Winter has enjoyed the less pressurised atmosphere of the multi-sport Olympics which is reflected in the number of families attending matches. However, he feels winning gold should be the pinnacle of the sport’s achievement “which it clearly isn’t with football or tennis.” I told Winter that golf was joining the Olympic family in Rio de Janeiro 2016. “Really?” he replied, immediately adding golf to football and tennis as sports where an Olympic gold will not be the ultimate prize. Treasured as a gold medal is, it would not compete with the satisfaction of a World Cup winners’ medal, a Grand Slam or a Major.
Men’s football is not new to the Olympics, but this was Team GB’s first appearance for half a century. The next time Team GB are seen at an Olympics will almost certainly be when London is chosen as host again. The European qualification programme is decided through the UEFA Under-21 Championship and while the four Home nations enter this, Great Britain cannot as they are not members of FIFA or UEFA.
Politics can be a powerful opponent and Scotland, Wales and Northern Ireland are against the Team GB concept. At the moment Olympic football is effectively an Under-23 tournament with three overage players. Winter’s idea to get round the politics and age format is food for thought. “Why don’t FIFA organise a World Under-21 Championship? There isn’t one at present. FIFA and the IOC should allow the Home countries to enter separately if they qualify.”
For all the criticism of football at London 2012, the fans have embraced the tournament which is set to break the Beijing 2008 record of 2.1 million spectators. With the finals and bronze medal matches to come, the combined total for the men’s and women’s tournaments should reach 2.2 million.
As England manager Roy Hodgson prepares England’s 2016 World Cup qualifying programme which begins next month and more immediately the friendly against Italy on August 15, Winter believes four of the younger members of Team GB have done themselves a power of good, enough to become regulars in the senior squad: Tom Cleverley, Daniel Sturridge, Steven Caulker and Jack Butland.
He said: “Cleverley has been called up by England but has yet to play.

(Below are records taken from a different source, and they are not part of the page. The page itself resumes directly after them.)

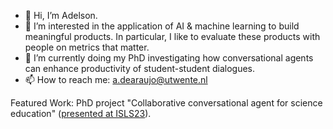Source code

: - 👋 Hi, I’m Adelson.
- 👀 I’m interested in the application of AI & machine learning to build meaningful products. In particular, I like to evaluate these products with people on metrics that matter.
- 🌱 I’m currently doing my PhD investigating how conversational agents can enhance productivity of student-student dialogues.
- 📫 How to reach me: a.dearaujo@utwente.nl 

Featured Work: PhD project "Collaborative conversational agent for science education" ([presented at ISLS23](https://docs.google.com/presentation/d/1D_vEvAn6I7nYSniavMn7zcz27goYEEkT/edit?usp=sharing&ouid=117296470013615203144&rtpof=true&sd=true)). 


<!---
adaj/adaj is a ✨ special ✨ repository because its `README.md` (this file) appears on your GitHub profile.
You can click the Preview link to take a look at your changes.
--->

He showed what he can do with Manchester United before his injury last season. Sturridge [who has two caps] did well at the Olympics as did and Caulker.”
It is Birmingham City goalkeeper Butland, 19, who particularly impresses Winter. Unable to dislodge Boaz Myhill or even win a place on the subs’ bench ahead of Colin Doyle, Butland played 12 games on loan with League Two’s Cheltenham Town last season, registering seven clean sheets. Butland has represented England at all levels up to the Under-21’s and was called into the Euro 2012 squad to replace the injured John Ruddy.
“Jack Butland is now England’s number two goalkeeper,” said Winter. “I speak to [England goalkeeping coaches] Ray Clemence and Dave Watson and they have been raving about Jack for some time. They know what they are talking about. He did well for England at the Under-20 World Championship in Colombia last year. Jack will be number two to Joe Hart.”